Given data

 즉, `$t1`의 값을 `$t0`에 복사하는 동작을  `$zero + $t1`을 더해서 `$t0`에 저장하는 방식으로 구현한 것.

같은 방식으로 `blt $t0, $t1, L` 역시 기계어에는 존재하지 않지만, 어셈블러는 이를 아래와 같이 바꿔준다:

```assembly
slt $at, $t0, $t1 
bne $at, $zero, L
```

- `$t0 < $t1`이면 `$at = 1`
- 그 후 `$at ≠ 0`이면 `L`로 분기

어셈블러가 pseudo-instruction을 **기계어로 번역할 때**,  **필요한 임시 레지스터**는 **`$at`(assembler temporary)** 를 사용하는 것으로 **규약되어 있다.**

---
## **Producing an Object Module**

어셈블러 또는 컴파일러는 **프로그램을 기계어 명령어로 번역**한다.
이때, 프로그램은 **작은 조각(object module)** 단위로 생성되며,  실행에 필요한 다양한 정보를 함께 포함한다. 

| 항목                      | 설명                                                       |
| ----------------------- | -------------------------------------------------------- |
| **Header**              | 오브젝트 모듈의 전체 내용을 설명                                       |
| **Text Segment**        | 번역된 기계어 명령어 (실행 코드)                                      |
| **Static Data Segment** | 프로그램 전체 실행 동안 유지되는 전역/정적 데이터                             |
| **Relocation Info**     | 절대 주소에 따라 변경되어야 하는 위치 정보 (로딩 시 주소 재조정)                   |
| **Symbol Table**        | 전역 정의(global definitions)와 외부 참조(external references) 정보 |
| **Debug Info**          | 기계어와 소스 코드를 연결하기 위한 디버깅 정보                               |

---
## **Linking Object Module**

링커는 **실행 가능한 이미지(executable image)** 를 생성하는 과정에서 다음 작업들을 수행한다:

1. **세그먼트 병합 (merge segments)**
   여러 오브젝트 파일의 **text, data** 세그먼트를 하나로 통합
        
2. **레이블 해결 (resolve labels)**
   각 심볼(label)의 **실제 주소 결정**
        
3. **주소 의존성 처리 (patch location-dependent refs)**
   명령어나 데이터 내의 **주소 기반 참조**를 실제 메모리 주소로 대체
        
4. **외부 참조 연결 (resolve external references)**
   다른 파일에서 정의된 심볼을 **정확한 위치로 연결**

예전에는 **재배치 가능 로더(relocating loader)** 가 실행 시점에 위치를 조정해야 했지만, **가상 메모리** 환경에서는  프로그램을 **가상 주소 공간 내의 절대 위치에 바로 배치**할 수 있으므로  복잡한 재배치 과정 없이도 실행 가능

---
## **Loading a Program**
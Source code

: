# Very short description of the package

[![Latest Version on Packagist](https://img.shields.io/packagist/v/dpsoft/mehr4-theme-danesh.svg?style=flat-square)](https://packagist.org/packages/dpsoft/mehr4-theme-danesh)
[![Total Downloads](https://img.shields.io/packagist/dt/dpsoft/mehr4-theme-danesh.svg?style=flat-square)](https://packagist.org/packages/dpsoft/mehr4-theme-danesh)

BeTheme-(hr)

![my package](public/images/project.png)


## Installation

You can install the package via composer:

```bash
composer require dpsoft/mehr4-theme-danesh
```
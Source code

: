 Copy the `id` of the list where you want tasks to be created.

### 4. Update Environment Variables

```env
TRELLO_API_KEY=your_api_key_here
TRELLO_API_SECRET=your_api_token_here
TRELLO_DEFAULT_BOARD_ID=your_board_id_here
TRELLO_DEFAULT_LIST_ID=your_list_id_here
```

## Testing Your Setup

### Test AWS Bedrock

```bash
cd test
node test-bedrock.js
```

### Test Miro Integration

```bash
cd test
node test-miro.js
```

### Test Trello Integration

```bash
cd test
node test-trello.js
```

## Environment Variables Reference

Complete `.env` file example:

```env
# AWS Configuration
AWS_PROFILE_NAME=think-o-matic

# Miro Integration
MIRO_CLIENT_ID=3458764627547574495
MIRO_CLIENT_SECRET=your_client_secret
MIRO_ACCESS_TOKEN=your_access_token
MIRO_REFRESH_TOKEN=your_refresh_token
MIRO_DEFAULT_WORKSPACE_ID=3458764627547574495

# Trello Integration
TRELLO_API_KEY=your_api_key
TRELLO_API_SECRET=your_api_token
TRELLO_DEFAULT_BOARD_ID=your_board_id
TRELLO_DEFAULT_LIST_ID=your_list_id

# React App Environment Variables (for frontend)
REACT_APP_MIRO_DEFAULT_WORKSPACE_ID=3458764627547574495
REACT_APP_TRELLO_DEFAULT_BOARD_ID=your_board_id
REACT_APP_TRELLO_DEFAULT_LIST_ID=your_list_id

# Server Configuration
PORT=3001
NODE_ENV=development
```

Exercise
Retype the data. Every line must match the original exactly.

Completed exercise
 즉, `$t1`의 값을 `$t0`에 복사하는 동작을  `$zero + $t1`을 더해서 `$t0`에 저장하는 방식으로 구현한 것.

같은 방식으로 `blt $t0, $t1, L` 역시 기계어에는 존재하지 않지만, 어셈블러는 이를 아래와 같이 바꿔준다:

```assembly
slt $at, $t0, $t1 
bne $at, $zero, L
```

- `$t0 < $t1`이면 `$at = 1`
- 그 후 `$at ≠ 0`이면 `L`로 분기

어셈블러가 pseudo-instruction을 **기계어로 번역할 때**,  **필요한 임시 레지스터**는 **`$at`(assembler temporary)** 를 사용하는 것으로 **규약되어 있다.**

---
## **Producing an Object Module**

어셈블러 또는 컴파일러는 **프로그램을 기계어 명령어로 번역**한다.
이때, 프로그램은 **작은 조각(object module)** 단위로 생성되며,  실행에 필요한 다양한 정보를 함께 포함한다. 

| 항목                      | 설명                                                       |
| ----------------------- | -------------------------------------------------------- |
| **Header**              | 오브젝트 모듈의 전체 내용을 설명                                       |
| **Text Segment**        | 번역된 기계어 명령어 (실행 코드)                                      |
| **Static Data Segment** | 프로그램 전체 실행 동안 유지되는 전역/정적 데이터                             |
| **Relocation Info**     | 절대 주소에 따라 변경되어야 하는 위치 정보 (로딩 시 주소 재조정)                   |
| **Symbol Table**        | 전역 정의(global definitions)와 외부 참조(external references) 정보 |
| **Debug Info**          | 기계어와 소스 코드를 연결하기 위한 디버깅 정보                               |

---
## **Linking Object Module**

링커는 **실행 가능한 이미지(executable image)** 를 생성하는 과정에서 다음 작업들을 수행한다:

1. **세그먼트 병합 (merge segments)**
   여러 오브젝트 파일의 **text, data** 세그먼트를 하나로 통합
        
2. **레이블 해결 (resolve labels)**
   각 심볼(label)의 **실제 주소 결정**
        
3. **주소 의존성 처리 (patch location-dependent refs)**
   명령어나 데이터 내의 **주소 기반 참조**를 실제 메모리 주소로 대체
        
4. **외부 참조 연결 (resolve external references)**
   다른 파일에서 정의된 심볼을 **정확한 위치로 연결**

예전에는 **재배치 가능 로더(relocating loader)** 가 실행 시점에 위치를 조정해야 했지만, **가상 메모리** 환경에서는  프로그램을 **가상 주소 공간 내의 절대 위치에 바로 배치**할 수 있으므로  복잡한 재배치 과정 없이도 실행 가능

---
## **Loading a Program**
Source code

:# Very short description of the package

[![Latest Version on Packagist](https://img.shields.io/packagist/v/dpsoft/mehr4-theme-danesh.svg?style=flat-square)](https://packagist.org/packages/dpsoft/mehr4-theme-danesh)
[![Total Downloads](https://img.shields.io/packagist/dt/dpsoft/mehr4-theme-danesh.svg?style=flat-square)](https://packagist.org/packages/dpsoft/mehr4-theme-danesh)

BeTheme-(hr)

![my package](public/images/project.png)


## Installation

You can install the package via composer:

```bash
composer require dpsoft/mehr4-theme-danesh
```
Source code

: Copy the `id` of the list where you want tasks to be created.

### 4. Update Environment Variables

```env
TRELLO_API_KEY=your_api_key_here
TRELLO_API_SECRET=your_api_token_here
TRELLO_DEFAULT_BOARD_ID=your_board_id_here
TRELLO_DEFAULT_LIST_ID=your_list_id_here
```

## Testing Your Setup

### Test AWS Bedrock

```bash
cd test
node test-bedrock.js
```

### Test Miro Integration

```bash
cd test
node test-miro.js
```

### Test Trello Integration

```bash
cd test
node test-trello.js
```

## Environment Variables Reference

Complete `.env` file example:

```env
# AWS Configuration
AWS_PROFILE_NAME=think-o-matic

# Miro Integration
MIRO_CLIENT_ID=3458764627547574495
MIRO_CLIENT_SECRET=your_client_secret
MIRO_ACCESS_TOKEN=your_access_token
MIRO_REFRESH_TOKEN=your_refresh_token
MIRO_DEFAULT_WORKSPACE_ID=3458764627547574495

# Trello Integration
TRELLO_API_KEY=your_api_key
TRELLO_API_SECRET=your_api_token
TRELLO_DEFAULT_BOARD_ID=your_board_id
TRELLO_DEFAULT_LIST_ID=your_list_id

# React App Environment Variables (for frontend)
REACT_APP_MIRO_DEFAULT_WORKSPACE_ID=3458764627547574495
REACT_APP_TRELLO_DEFAULT_BOARD_ID=your_board_id
REACT_APP_TRELLO_DEFAULT_LIST_ID=your_list_id

# Server Configuration
PORT=3001
NODE_ENV=development
```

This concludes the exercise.